— Pictures paired with source code —
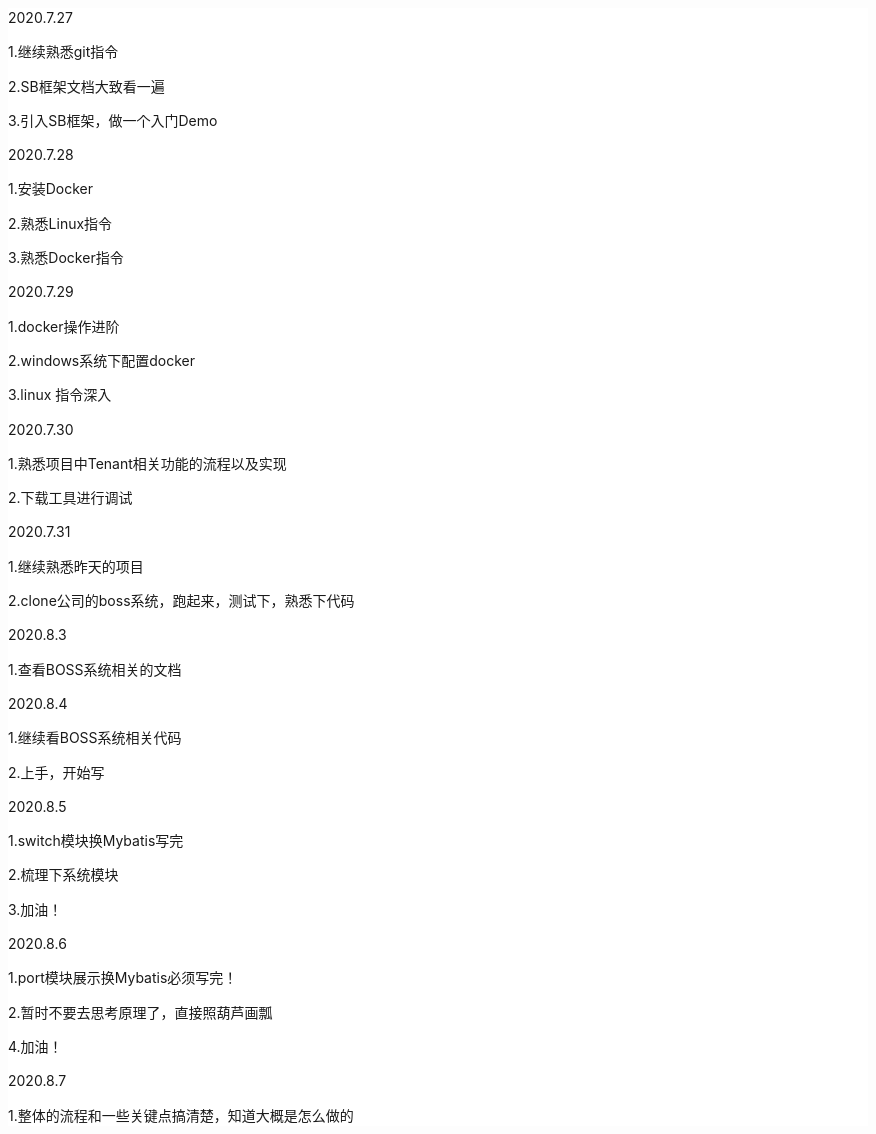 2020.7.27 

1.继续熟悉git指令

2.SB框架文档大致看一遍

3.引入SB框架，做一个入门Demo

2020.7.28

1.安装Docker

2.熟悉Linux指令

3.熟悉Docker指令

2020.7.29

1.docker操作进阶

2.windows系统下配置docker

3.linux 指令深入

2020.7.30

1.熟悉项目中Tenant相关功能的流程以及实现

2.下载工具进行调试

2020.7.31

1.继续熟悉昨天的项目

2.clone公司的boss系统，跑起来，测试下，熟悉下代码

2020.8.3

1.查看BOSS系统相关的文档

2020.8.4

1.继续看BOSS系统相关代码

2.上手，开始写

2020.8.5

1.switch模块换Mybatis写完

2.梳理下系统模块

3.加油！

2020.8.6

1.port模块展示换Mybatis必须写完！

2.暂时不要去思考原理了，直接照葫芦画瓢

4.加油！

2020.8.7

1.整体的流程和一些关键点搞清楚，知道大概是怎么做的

---

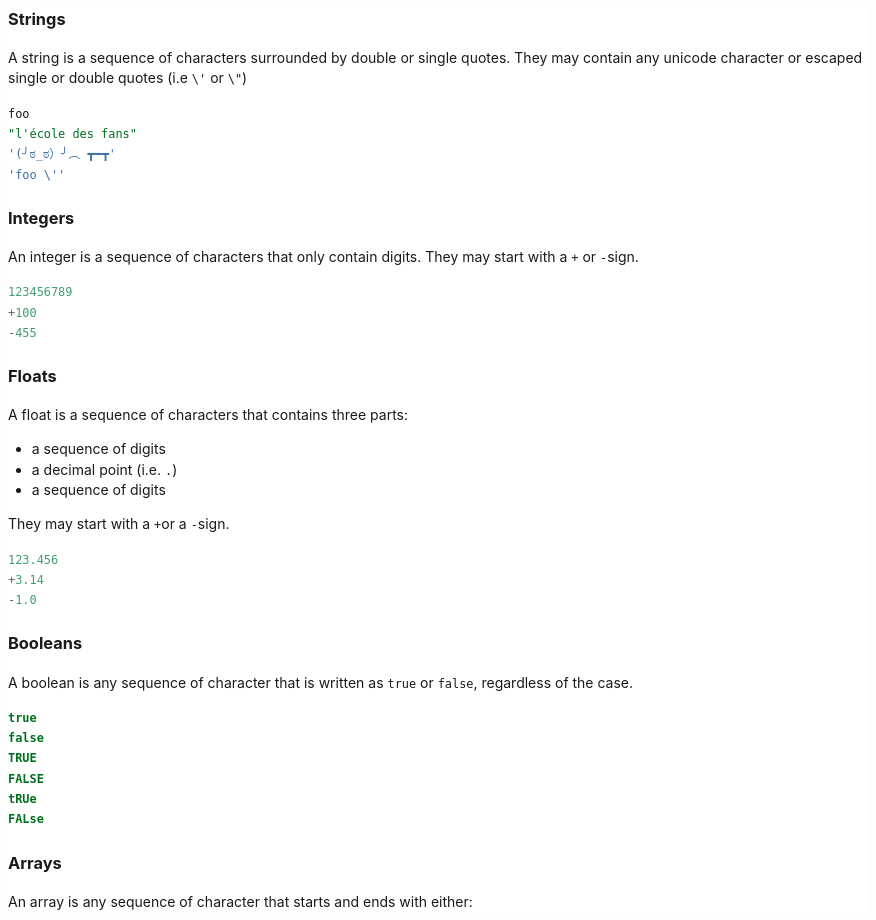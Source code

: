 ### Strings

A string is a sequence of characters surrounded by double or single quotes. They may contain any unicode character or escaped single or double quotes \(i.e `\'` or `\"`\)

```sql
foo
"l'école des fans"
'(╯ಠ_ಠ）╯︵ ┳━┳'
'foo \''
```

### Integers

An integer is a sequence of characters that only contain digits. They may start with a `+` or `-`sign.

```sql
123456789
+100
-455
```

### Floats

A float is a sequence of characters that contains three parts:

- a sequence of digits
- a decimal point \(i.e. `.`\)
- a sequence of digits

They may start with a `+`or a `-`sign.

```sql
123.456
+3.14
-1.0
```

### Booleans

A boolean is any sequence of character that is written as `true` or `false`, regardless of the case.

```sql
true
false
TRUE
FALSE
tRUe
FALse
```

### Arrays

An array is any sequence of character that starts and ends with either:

— WHAT IS BEING ASKED —
Where a line above holds the word "characters", copy it.

— FINAL ANSWER —
A string is a sequence of characters surrounded by double or single quotes. They may contain any unicode character or escaped single or double quotes \(i.e `\'` or `\"`\)
An integer is a sequence of characters that only contain digits. They may start with a `+` or `-`sign.
A float is a sequence of characters that contains three parts:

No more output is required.